» What you need to do
Copy out lines with the word "recall" from the material that follows.
*-*-*
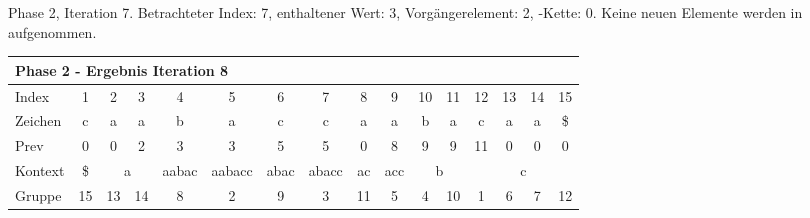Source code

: \begin{table}[H]
\caption[Phase 2, Iteration 7]{Phase 2, Iteration 7. Betrachteter Index: 7, enthaltener Wert: 3, Vorgängerelement: 2, \prevpointer-Kette: 0. Keine neuen Elemente werden in \sa aufgenommen.}
\label{table_complex_example_2_7} 
\end{table}

\begin{table}[H]
\centering
\begin{adjustbox}{max width=\textwidth}
\centering
\begin{tabular}{lccccccccccccccc}
\multicolumn{16}{l}{Phase 2 - Ergebnis Iteration 8}                                                                                                                                                                                                                                                                                                                   \\ \hline
\multicolumn{1}{l|}{Index}   & 1                       & 2  & 3                       & 4                          & 5                           & 6                         & 7                          & 8                                               & 9                        & 10                         & 11                      & 12  & 13  & 14  & 15  \\
\multicolumn{1}{l|}{Zeichen} & c                       & a  & a                       & b                          & a                           & c                         & c                          & a                                               & a                        & b                          & a                       & c   & a   & a   & \$  \\
\multicolumn{1}{l|}{Prev}    & 0                       & 0  & 2                       & 3                          & 3                           & 5                         & 5                          & 0                                               & 8                        & 9                          & 9                       & 11  & 0   & 0   & 0   \\ \hline
\multicolumn{1}{l|}{Kontext} & \multicolumn{1}{c|}{\$} & \multicolumn{2}{c|}{a}       & \multicolumn{1}{c|}{aabac} & \multicolumn{1}{c|}{aabacc} & \multicolumn{1}{c|}{abac} & \multicolumn{1}{c|}{abacc} & \multicolumn{1}{c|}{ac}                         & \multicolumn{1}{c|}{acc} & \multicolumn{2}{c|}{b}                               & \multicolumn{4}{c}{c} \\
\multicolumn{1}{l|}{Gruppe}  & \multicolumn{1}{c|}{15} & 13 & \multicolumn{1}{c|}{14} & \multicolumn{1}{c|}{8}     & \multicolumn{1}{c|}{2}      & \multicolumn{1}{c|}{9}    & \multicolumn{1}{c|}{3}     & \multicolumn{1}{c|}{11}                         & \multicolumn{1}{c|}{5}   & 4                          & \multicolumn{1}{c|}{10} & 1   & 6   & 7   & 12  \\

\end{tabular}
\end{adjustbox}
\end{table}
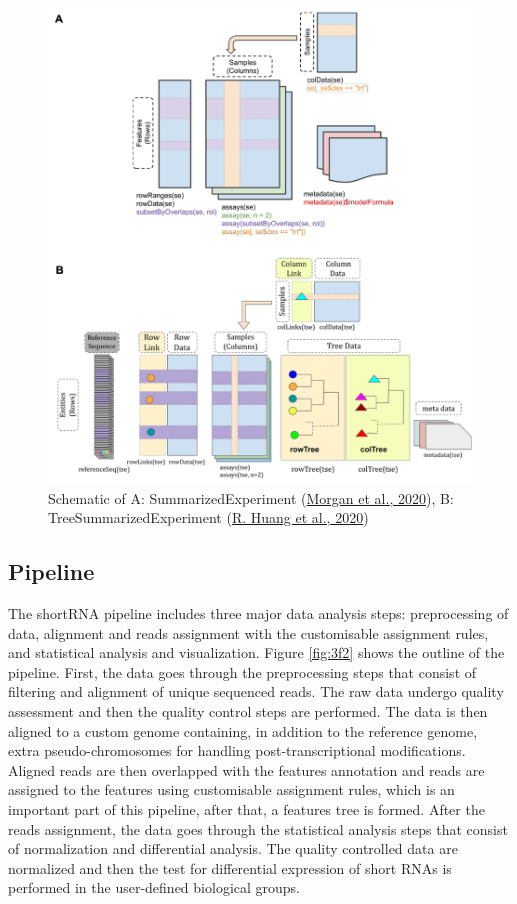 \documentclass[12pt,twoside]{reedthesis}
\begin{document}
\begin{figure}[H]

{\centering \includegraphics{thesis_files/figure-latex/3f1-1} 

}

\caption{Schematic of A: SummarizedExperiment (\protect\hyperlink{ref-morgan2020}{Morgan et al., 2020}), B: TreeSummarizedExperiment (\protect\hyperlink{ref-huang2020}{R. Huang et al., 2020})}\label{fig:3f1}
\end{figure}
\hypertarget{pipeline}{%
\subsection{Pipeline}\label{pipeline}}

The shortRNA pipeline includes three major data analysis steps:
preprocessing of data, alignment and reads assignment with the
customisable assignment rules, and statistical analysis and
visualization. Figure \ref{fig:3f2} shows the outline of the pipeline. First, the
data goes through the preprocessing steps that consist of filtering and
alignment of unique sequenced reads. The raw data undergo quality
assessment and then the quality control steps are performed. The data is
then aligned to a custom genome containing, in addition to the reference
genome, extra pseudo-chromosomes for handling post-transcriptional
modifications. Aligned reads are then overlapped with the features
annotation and reads are assigned to the features using customisable
assignment rules, which is an important part of this pipeline, after
that, a features tree is formed. After the reads assignment, the data
goes through the statistical analysis steps that consist of
normalization and differential analysis. The quality controlled data are
normalized and then the test for differential expression of short RNAs
is performed in the user-defined biological groups.
\end{document}
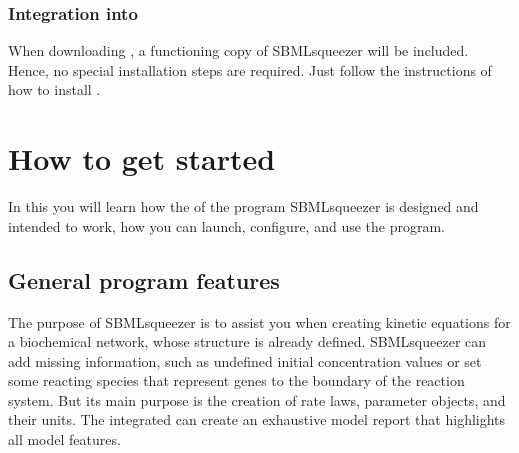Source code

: \subsection{Integration into \Garuda}
\label{sec:GarudaInstall}

When downloading \Garuda, a functioning copy of SBMLsqueezer will be included.
Hence, no special installation steps are required. Just follow the instructions
of how to install \Garuda.



\chapter{How to get started}
\label{chap:GUI}

In this  you will learn how the \GUI of the program
SBMLsqueezer is designed and intended to work, how you can launch, configure,
and use the program. 

\section{General program features}

The purpose of SBMLsqueezer is to assist you when creating kinetic equations for
a biochemical network, whose structure is already defined.
SBMLsqueezer can add missing information, such as undefined initial concentration values
or set some reacting species that represent genes to the boundary of the reaction system.
But its main purpose is the creation of rate laws, parameter objects, and their units.
The integrated \SBMLLaTeX can create an exhaustive model report that highlights all
model features.

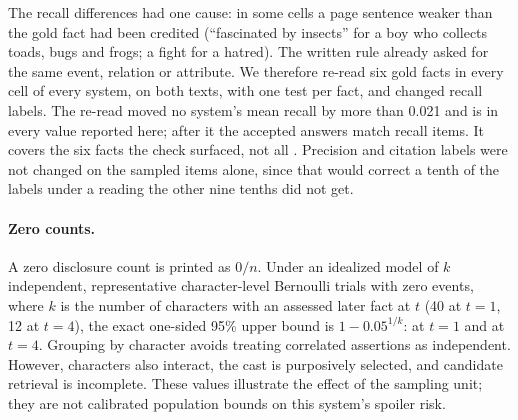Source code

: The recall differences had one cause: in some cells a page sentence weaker than the gold fact
had been credited (``fascinated by insects'' for a boy who collects toads, bugs and frogs; a
fight for a hatred). The written rule already asked for the same event, relation or
attribute. We therefore re-read six gold facts in every cell of every system, on both texts,
with one test per fact, and changed  recall labels. The re-read
moved no system's mean recall by more than 0.021 and is in every value reported here; after
it the accepted answers match  recall items. It covers the six
facts the check surfaced, not all . Precision and citation labels were not
changed on the sampled items alone, since that would correct a tenth of the labels under a
reading the other nine tenths did not get.\fi

\paragraph{Zero counts.} A zero disclosure count is printed as $0/n$. Under an idealized
model of $k$ independent, representative character-level Bernoulli trials with zero events,
where $k$ is the number of characters with an assessed later fact at $t$ (40 at $t=1$, 12
at $t=4$), the exact one-sided 95\% upper bound is $1-0.05^{1/k}$:
 at $t=1$ and  at $t=4$.
Grouping by character avoids treating correlated assertions as independent. However,
characters also interact, the cast is purposively selected, and candidate retrieval is
incomplete. These values illustrate the effect of the sampling unit; they are not
calibrated population bounds on this system's spoiler risk.
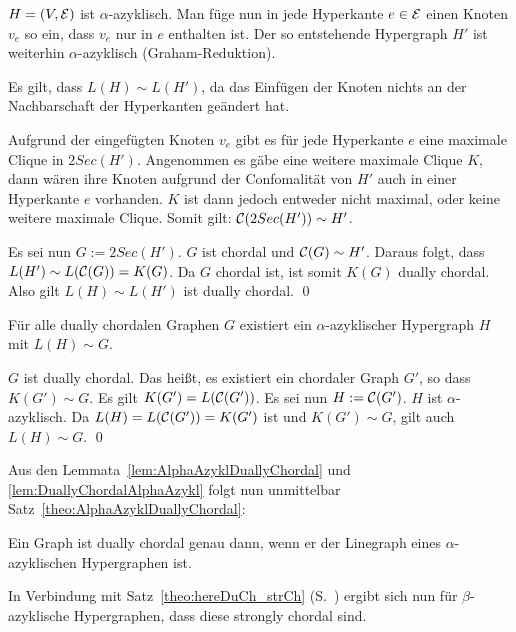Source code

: \begin{Proof}
    $H=(V,\mathcal{E})$ ist $\alpha$-azyklisch.    Man füge nun in jede Hyperkante $e\in\mathcal{E}$ einen Knoten $v_e$ so ein, dass $v_e$ nur in $e$ enthalten ist. Der so entstehende Hypergraph $H'$ ist weiterhin $\alpha$-azyklisch (Graham-Reduktion).
    
    Es gilt, dass $L(H)\sim L(H')$, da das Einfügen der Knoten nichts an der Nachbarschaft der Hyperkanten geändert hat.
    
    Aufgrund der eingefügten Knoten $v_e$ gibt es für jede Hyperkante $e$ eine maximale Clique in $2Sec(H')$. Angenommen es gäbe eine weitere maximale Clique $K$, dann wären ihre Knoten aufgrund der Confomalität von $H'$ auch in einer Hyperkante $e$ vorhanden. $K$ ist dann jedoch entweder nicht maximal, oder keine weitere maximale Clique. Somit gilt: $\mathcal{C}(2Sec(H'))\sim H'$.
    
    Es sei nun $G := 2Sec(H')$. $G$ ist chordal und $\mathcal{C}(G) \sim H'$. Daraus folgt, dass $L(H')\sim L(\mathcal{C}(G))=K(G)$. Da $G$ chordal ist, ist somit $K(G)$ dually chordal. Also gilt $L(H)\sim L(H')$ ist dually chordal.
    \qed
\end{Proof}

\begin{Lemma}\label{lem:DuallyChordalAlphaAzykl}
    Für alle dually chordalen Graphen $G$ existiert ein $\alpha$-azyklischer Hypergraph $H$ mit $L(H)\sim G$.
\end{Lemma}

\begin{Proof}
    $G$ ist dually chordal. Das heißt, es existiert ein chordaler Graph $G'$, so dass $K(G')\sim G$. Es gilt $K(G') = L(\mathcal{C}(G'))$. Es sei nun $H:=\mathcal{C}(G')$. $H$ ist $\alpha$-azyklisch. Da $L(H) = L(\mathcal{C}(G')) = K(G')$ ist und $K(G') \sim G$, gilt auch $L(H) \sim G$.
    \qed
\end{Proof}

Aus den Lemmata~\ref{lem:AlphaAzyklDuallyChordal} und \ref{lem:DuallyChordalAlphaAzykl} folgt nun unmittelbar Satz~\ref{theo:AlphaAzyklDuallyChordal}:

\begin{Theorem}\label{theo:AlphaAzyklDuallyChordal}
    Ein Graph ist dually chordal genau dann, wenn er der Linegraph eines $\alpha$-azyklischen Hypergraphen ist.
\end{Theorem}

In Verbindung mit Satz~\ref{theo:hereDuCh_strCh} (S.~\pageref{theo:hereDuCh_strCh}) ergibt sich nun für $\beta$-azyklische Hypergraphen, dass diese strongly chordal sind.

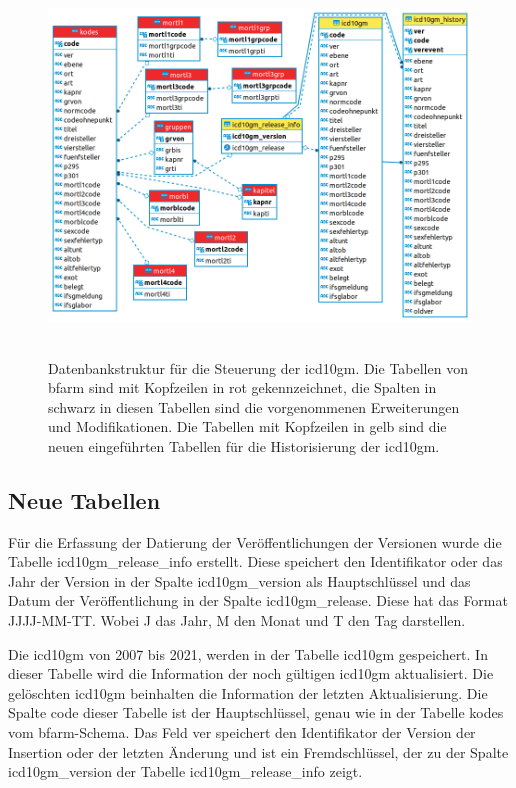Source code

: \clearpage	

\begin{figure}[ht]
	\centering
	\includegraphics[height=10cm]{figures/icdSqlSchema}
	\caption[Datenbankstruktur]{Datenbankstruktur für die Steuerung der \ac{icd10gm}. Die Tabellen von \ac{bfarm} sind mit Kopfzeilen in rot gekennzeichnet, die Spalten in schwarz in diesen Tabellen sind die vorgenommenen Erweiterungen und Modifikationen. Die Tabellen mit Kopfzeilen in gelb sind die neuen eingeführten Tabellen für die Historisierung der \ac{icd10gm}.}
	\label{fig:reldb2}
\end{figure}

\subsection{Neue Tabellen} \label{subsec:newtables}

Für die Erfassung der Datierung der Veröffentlichungen der Versionen wurde die Tabelle \glqq\textsf{icd10gm\_release\_info}\grqq{} erstellt. Diese speichert den Identifikator oder das Jahr der Version in der Spalte \glqq\textsf{icd10gm\_version}\grqq{} als Hauptschlüssel und das Datum der Veröffentlichung in der Spalte \glqq\textsf{icd10gm\_release}\grqq{}. Diese hat das Format \glqq\textsf{JJJJ-MM-TT}\grqq{}. Wobei \glqq J\grqq{} das Jahr, \glqq M\grqq{} den Monat und \glqq T\grqq{} den Tag darstellen.

Die \ac{icd10gm} von 2007 bis 2021, werden in der Tabelle \glqq\textsf{icd10gm}\grqq{} gespeichert. In dieser Tabelle wird die Information der noch gültigen \ac{icd10gm} aktualisiert. Die gelöschten \ac{icd10gm} beinhalten die Information der letzten Aktualisierung. Die Spalte \glqq\textsf{code}\grqq{} dieser Tabelle ist der Hauptschlüssel, genau wie in der Tabelle \glqq\textsf{kodes}\grqq{} vom \ac{bfarm}-Schema. Das Feld \glqq\textsf{ver}\grqq{} speichert den Identifikator der Version der Insertion oder der letzten Änderung und ist ein Fremdschlüssel, der zu der Spalte \glqq\textsf{icd10gm\_version}\grqq{} der Tabelle \glqq\textsf{icd10gm\_release\_info}\grqq{} zeigt.

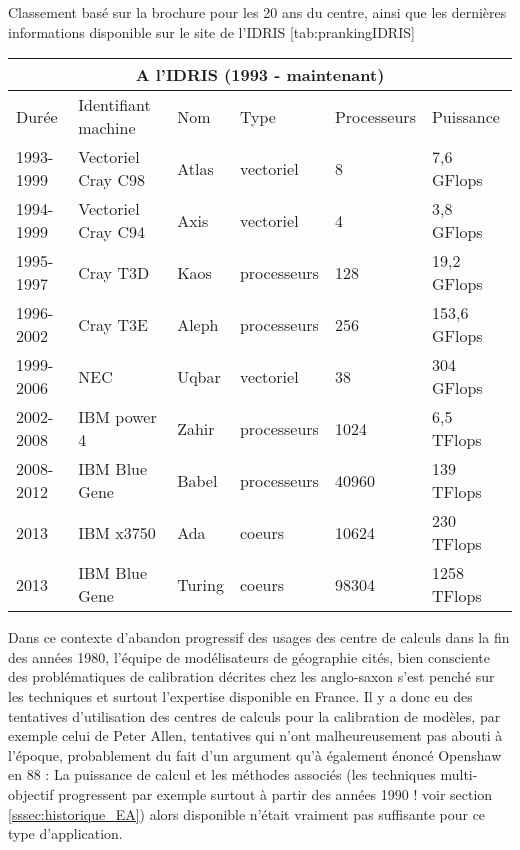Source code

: \begin{table}[!htbp]
\begin{sidecaption}[fortoc]{Classement basé sur la brochure pour les 20 ans du centre, ainsi que les dernières informations disponible sur le site de l'IDRIS}
	[tab:prankingIDRIS]
	\centering
	\begin{tabular}{@{}llllll@{}}
\toprule
\multicolumn{6}{c}{A l'IDRIS (1993 - maintenant)} \\ \midrule
Durée & Identifiant machine & Nom & Type & Processeurs & Puissance \\ \midrule
1993-1999 & Vectoriel Cray C98 & Atlas & vectoriel & 8 & 7,6 GFlops \\
1994-1999 & Vectoriel Cray C94 & Axis & vectoriel & 4 & 3,8 GFlops \\
1995-1997 & Cray T3D & Kaos & processeurs & 128 & 19,2 GFlops \\
1996-2002 & Cray T3E & Aleph & processeurs & 256 & 153,6 GFlops \\
1999-2006 & NEC & Uqbar & vectoriel & 38 & 304 GFlops \\
2002-2008 & IBM power 4 & Zahir & processeurs & 1024 & 6,5 TFlops \\
2008-2012 & IBM Blue Gene & Babel & processeurs & 40960 & 139 TFlops \\
2013 & IBM x3750 & Ada & coeurs & 10624 & 230 TFlops \\
2013 & IBM Blue Gene & Turing & coeurs & 98304 & 1258 TFlops \\ \bottomrule
\end{tabular}
\end{sidecaption}
\end{table}

Dans ce contexte d'abandon progressif des usages des centre de calculs dans la fin des années 1980, l'équipe de modélisateurs de géographie cités, bien consciente des problématiques de calibration décrites chez les anglo-saxon \autocite{Batty1976} s'est penché sur les techniques et surtout l'expertise disponible en France. Il y a donc eu des tentatives d'utilisation des centres de calculs pour la calibration de modèles, par exemple celui de Peter Allen, tentatives qui n'ont malheureusement pas abouti à l'époque, probablement du fait d'un argument qu'à également énoncé Openshaw en 88 : La puissance de calcul et les méthodes associés (les techniques multi-objectif progressent par exemple surtout à partir des années 1990 ! voir section \ref{sssec:historique_EA}) alors disponible n'était vraiment pas suffisante pour ce type d'application.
*-*-*
» Completed task
: The recall differences had one cause: in some cells a page sentence weaker than the gold fact
with one test per fact, and changed  recall labels. The re-read
moved no system's mean recall by more than 0.021 and is in every value reported here; after
it the accepted answers match  recall items. It covers the six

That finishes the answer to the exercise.